[Records shown Boundary: Start]
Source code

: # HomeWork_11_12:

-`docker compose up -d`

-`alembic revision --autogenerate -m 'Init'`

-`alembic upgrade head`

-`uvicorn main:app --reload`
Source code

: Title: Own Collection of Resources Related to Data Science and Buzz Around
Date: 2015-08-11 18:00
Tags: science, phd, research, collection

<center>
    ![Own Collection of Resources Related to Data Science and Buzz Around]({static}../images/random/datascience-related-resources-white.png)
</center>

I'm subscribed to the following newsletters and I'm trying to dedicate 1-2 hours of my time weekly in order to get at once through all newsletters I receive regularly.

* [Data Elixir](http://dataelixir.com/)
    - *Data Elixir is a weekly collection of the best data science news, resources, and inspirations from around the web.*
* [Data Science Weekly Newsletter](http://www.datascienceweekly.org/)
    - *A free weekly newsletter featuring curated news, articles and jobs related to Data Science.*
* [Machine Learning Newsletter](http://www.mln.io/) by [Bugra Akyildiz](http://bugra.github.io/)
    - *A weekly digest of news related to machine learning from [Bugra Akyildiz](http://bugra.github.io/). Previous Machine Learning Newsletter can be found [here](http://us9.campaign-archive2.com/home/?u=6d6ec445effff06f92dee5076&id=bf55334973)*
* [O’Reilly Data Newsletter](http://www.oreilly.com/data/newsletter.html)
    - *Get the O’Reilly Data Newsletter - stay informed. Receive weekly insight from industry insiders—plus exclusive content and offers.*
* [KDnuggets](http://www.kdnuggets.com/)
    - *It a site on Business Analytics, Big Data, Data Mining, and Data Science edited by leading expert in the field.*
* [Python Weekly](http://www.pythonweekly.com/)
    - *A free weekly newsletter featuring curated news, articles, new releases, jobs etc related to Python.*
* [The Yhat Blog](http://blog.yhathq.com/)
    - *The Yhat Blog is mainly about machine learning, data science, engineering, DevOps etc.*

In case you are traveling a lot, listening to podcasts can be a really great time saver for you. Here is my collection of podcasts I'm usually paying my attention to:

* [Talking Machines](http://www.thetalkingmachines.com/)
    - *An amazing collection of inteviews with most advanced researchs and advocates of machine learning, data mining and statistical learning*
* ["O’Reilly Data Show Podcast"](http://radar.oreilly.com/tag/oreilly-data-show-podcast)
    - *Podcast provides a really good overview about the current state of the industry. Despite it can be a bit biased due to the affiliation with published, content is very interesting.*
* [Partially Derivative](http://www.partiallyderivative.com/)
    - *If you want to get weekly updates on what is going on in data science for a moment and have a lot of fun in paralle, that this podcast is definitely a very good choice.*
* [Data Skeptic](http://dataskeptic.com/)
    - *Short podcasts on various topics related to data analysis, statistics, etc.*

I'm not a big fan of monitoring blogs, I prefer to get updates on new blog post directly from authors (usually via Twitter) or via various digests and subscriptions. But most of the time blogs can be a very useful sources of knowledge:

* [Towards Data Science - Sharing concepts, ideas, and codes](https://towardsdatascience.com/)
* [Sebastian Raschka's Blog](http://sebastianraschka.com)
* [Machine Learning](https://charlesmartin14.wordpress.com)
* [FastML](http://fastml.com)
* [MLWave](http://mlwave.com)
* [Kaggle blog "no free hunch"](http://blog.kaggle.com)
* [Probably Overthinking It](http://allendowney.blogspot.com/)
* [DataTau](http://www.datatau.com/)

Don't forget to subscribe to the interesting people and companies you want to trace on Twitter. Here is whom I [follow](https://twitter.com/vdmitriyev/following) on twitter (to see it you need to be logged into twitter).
[Records shown Boundary: End]
This exercise calls for the entries to be restated exactly.

Source code

: # HomeWork_11_12:

-`docker compose up -d`

-`alembic revision --autogenerate -m 'Init'`

-`alembic upgrade head`

-`uvicorn main:app --reload`
Source code

: Title: Own Collection of Resources Related to Data Science and Buzz Around
Date: 2015-08-11 18:00
Tags: science, phd, research, collection

<center>
    ![Own Collection of Resources Related to Data Science and Buzz Around]({static}../images/random/datascience-related-resources-white.png)
</center>

I'm subscribed to the following newsletters and I'm trying to dedicate 1-2 hours of my time weekly in order to get at once through all newsletters I receive regularly.

* [Data Elixir](http://dataelixir.com/)
    - *Data Elixir is a weekly collection of the best data science news, resources, and inspirations from around the web.*
* [Data Science Weekly Newsletter](http://www.datascienceweekly.org/)
    - *A free weekly newsletter featuring curated news, articles and jobs related to Data Science.*
* [Machine Learning Newsletter](http://www.mln.io/) by [Bugra Akyildiz](http://bugra.github.io/)
    - *A weekly digest of news related to machine learning from [Bugra Akyildiz](http://bugra.github.io/). Previous Machine Learning Newsletter can be found [here](http://us9.campaign-archive2.com/home/?u=6d6ec445effff06f92dee5076&id=bf55334973)*
* [O’Reilly Data Newsletter](http://www.oreilly.com/data/newsletter.html)
    - *Get the O’Reilly Data Newsletter - stay informed. Receive weekly insight from industry insiders—plus exclusive content and offers.*
* [KDnuggets](http://www.kdnuggets.com/)
    - *It a site on Business Analytics, Big Data, Data Mining, and Data Science edited by leading expert in the field.*
* [Python Weekly](http://www.pythonweekly.com/)
    - *A free weekly newsletter featuring curated news, articles, new releases, jobs etc related to Python.*
* [The Yhat Blog](http://blog.yhathq.com/)
    - *The Yhat Blog is mainly about machine learning, data science, engineering, DevOps etc.*

In case you are traveling a lot, listening to podcasts can be a really great time saver for you. Here is my collection of podcasts I'm usually paying my attention to:

* [Talking Machines](http://www.thetalkingmachines.com/)
    - *An amazing collection of inteviews with most advanced researchs and advocates of machine learning, data mining and statistical learning*
* ["O’Reilly Data Show Podcast"](http://radar.oreilly.com/tag/oreilly-data-show-podcast)
    - *Podcast provides a really good overview about the current state of the industry. Despite it can be a bit biased due to the affiliation with published, content is very interesting.*
* [Partially Derivative](http://www.partiallyderivative.com/)
    - *If you want to get weekly updates on what is going on in data science for a moment and have a lot of fun in paralle, that this podcast is definitely a very good choice.*
* [Data Skeptic](http://dataskeptic.com/)
    - *Short podcasts on various topics related to data analysis, statistics, etc.*

I'm not a big fan of monitoring blogs, I prefer to get updates on new blog post directly from authors (usually via Twitter) or via various digests and subscriptions. But most of the time blogs can be a very useful sources of knowledge:

* [Towards Data Science - Sharing concepts, ideas, and codes](https://towardsdatascience.com/)
* [Sebastian Raschka's Blog](http://sebastianraschka.com)
* [Machine Learning](https://charlesmartin14.wordpress.com)
* [FastML](http://fastml.com)
* [MLWave](http://mlwave.com)
* [Kaggle blog "no free hunch"](http://blog.kaggle.com)
* [Probably Overthinking It](http://allendowney.blogspot.com/)
* [DataTau](http://www.datatau.com/)

Don't forget to subscribe to the interesting people and companies you want to trace on Twitter. Here is whom I [follow](https://twitter.com/vdmitriyev/following) on twitter (to see it you need to be logged into twitter).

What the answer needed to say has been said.